Pues bien, el Gobierno, apurado por la ciclogénesis explosiva de la economía, ha decidido volver a ordeñar a la vaca. La vieja vaca de la construcción: vieja, sí, pero nuestra vaca, como los hijosdepú de las bandas de gangsters, o como los leñeros oficiales de los equipos de fútbol (paradigma y prototipo, Gentile). Cuando todavía la crisis no se losa ponía de corbata a nuestros dirigentes, apostábamos oficialmente por la nueva economía y el cambio de modelo (“¿cariño, qué me pongo esta noche?”).
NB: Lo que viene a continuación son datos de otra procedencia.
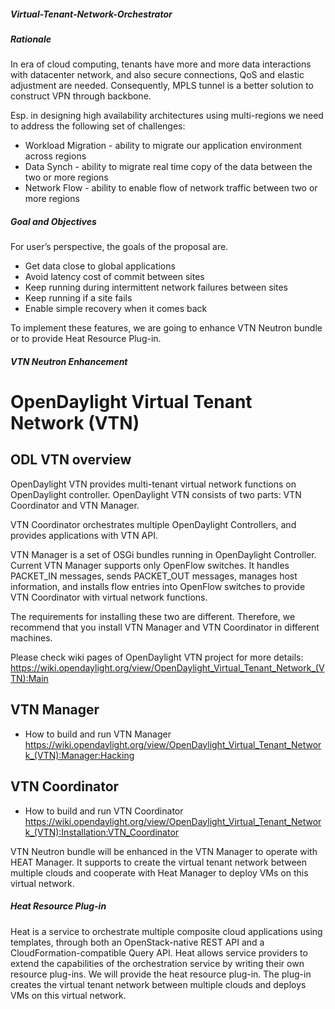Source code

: ##### Virtual-Tenant-Network-Orchestrator

##### Rationale
In era of cloud computing, tenants have more and more data interactions with datacenter network, and also secure connections, QoS and elastic adjustment are needed. Consequently, MPLS tunnel is a better solution to construct VPN through backbone.

Esp. in designing high availability architectures using multi-regions we need to address the following set of challenges:

- Workload Migration - ability to migrate our application environment across regions
- Data Synch - ability to migrate real time copy of the data between the two or more regions
- Network Flow - ability to enable flow of network traffic between two or more regions

##### Goal and Objectives
For user’s perspective, the goals of the proposal are.
- Get data close to global applications
- Avoid latency cost of commit between sites
- Keep running during intermittent network failures between sites
- Keep running if a site fails
- Enable simple recovery when it comes back

To implement these features, we are going to enhance VTN Neutron bundle or to provide Heat Resource Plug-in.

##### VTN Neutron Enhancement
OpenDaylight Virtual Tenant Network (VTN)
=========================================

## ODL VTN overview

OpenDaylight VTN provides multi-tenant virtual network functions on
OpenDaylight controller. OpenDaylight VTN consists of two parts:
VTN Coordinator and VTN Manager.

VTN Coordinator orchestrates multiple OpenDaylight Controllers, and provides
applications with VTN API.

VTN Manager is a set of OSGi bundles running in OpenDaylight Controller.
Current VTN Manager supports only OpenFlow switches. It handles PACKET_IN
messages, sends PACKET_OUT messages, manages host information, and installs
flow entries into OpenFlow switches to provide VTN Coordinator with virtual
network functions.

The requirements for installing these two are different. Therefore, we
recommend that you install VTN Manager and VTN Coordinator in different
machines.

Please check wiki pages of OpenDaylight VTN project for more details:
https://wiki.opendaylight.org/view/OpenDaylight_Virtual_Tenant_Network_(VTN):Main

## VTN Manager

 - How to build and run VTN Manager
   https://wiki.opendaylight.org/view/OpenDaylight_Virtual_Tenant_Network_(VTN):Manager:Hacking

## VTN Coordinator

 - How to build and run VTN Coordinator
   https://wiki.opendaylight.org/view/OpenDaylight_Virtual_Tenant_Network_(VTN):Installation:VTN_Coordinator

VTN Neutron bundle will be enhanced in the VTN Manager to operate with HEAT Manager. It supports to create the virtual tenant network between multiple clouds and cooperate with Heat Manager to deploy VMs on this virtual network.

##### Heat Resource Plug-in
Heat is a service to orchestrate multiple composite cloud applications using templates, through both an OpenStack-native REST API and a CloudFormation-compatible Query API. Heat allows service providers to extend the capabilities of the orchestration service by writing their own resource plug-ins. We will provide the heat resource plug-in. The plug-in creates the virtual tenant network between multiple clouds and deploys VMs on this virtual network.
Ahora se vuelven los ojos hacia la construcción, con el apoyo de un banco re-nacionalizado, el ICO. Agüita pa los pollos, que hay que comer, y para comer hay que emplear a gente. Nada como la constrcción para emplear. La ministra Corredor -¡habla, qué hermosa cualidad!- huye de la supuesta peste y declara que estos planes son para “rehabilitar”, no para construir. Quizá hasta se lo crea, que es lo peor. Todos a rehabilitar, que el dinero está fácil (de obtener y de devolver…). En fin, el ladrillo es duro, y aguanta que mancillen su honor y lo pisoteen. Al final resurge de sus cenizas, compacto y solícito como un flotador en pleno naufragio. (Ver noticia de Expansión de hace unas horas.)

  • Ricky

    ¿Desesperación o falta de imaginación de nuestros políticos? Tal vez las dos cosas.

  • Carmen P

    Dudo mucho de la eficacia de la rebaja en el IVA para que se rehabiliten viviendas porque nadie -salvando a los electricistas, quizá-, paga el IVA. Creo que junto con los médicos, las reformas en las viviendas es donde más dinero negro se moviliza.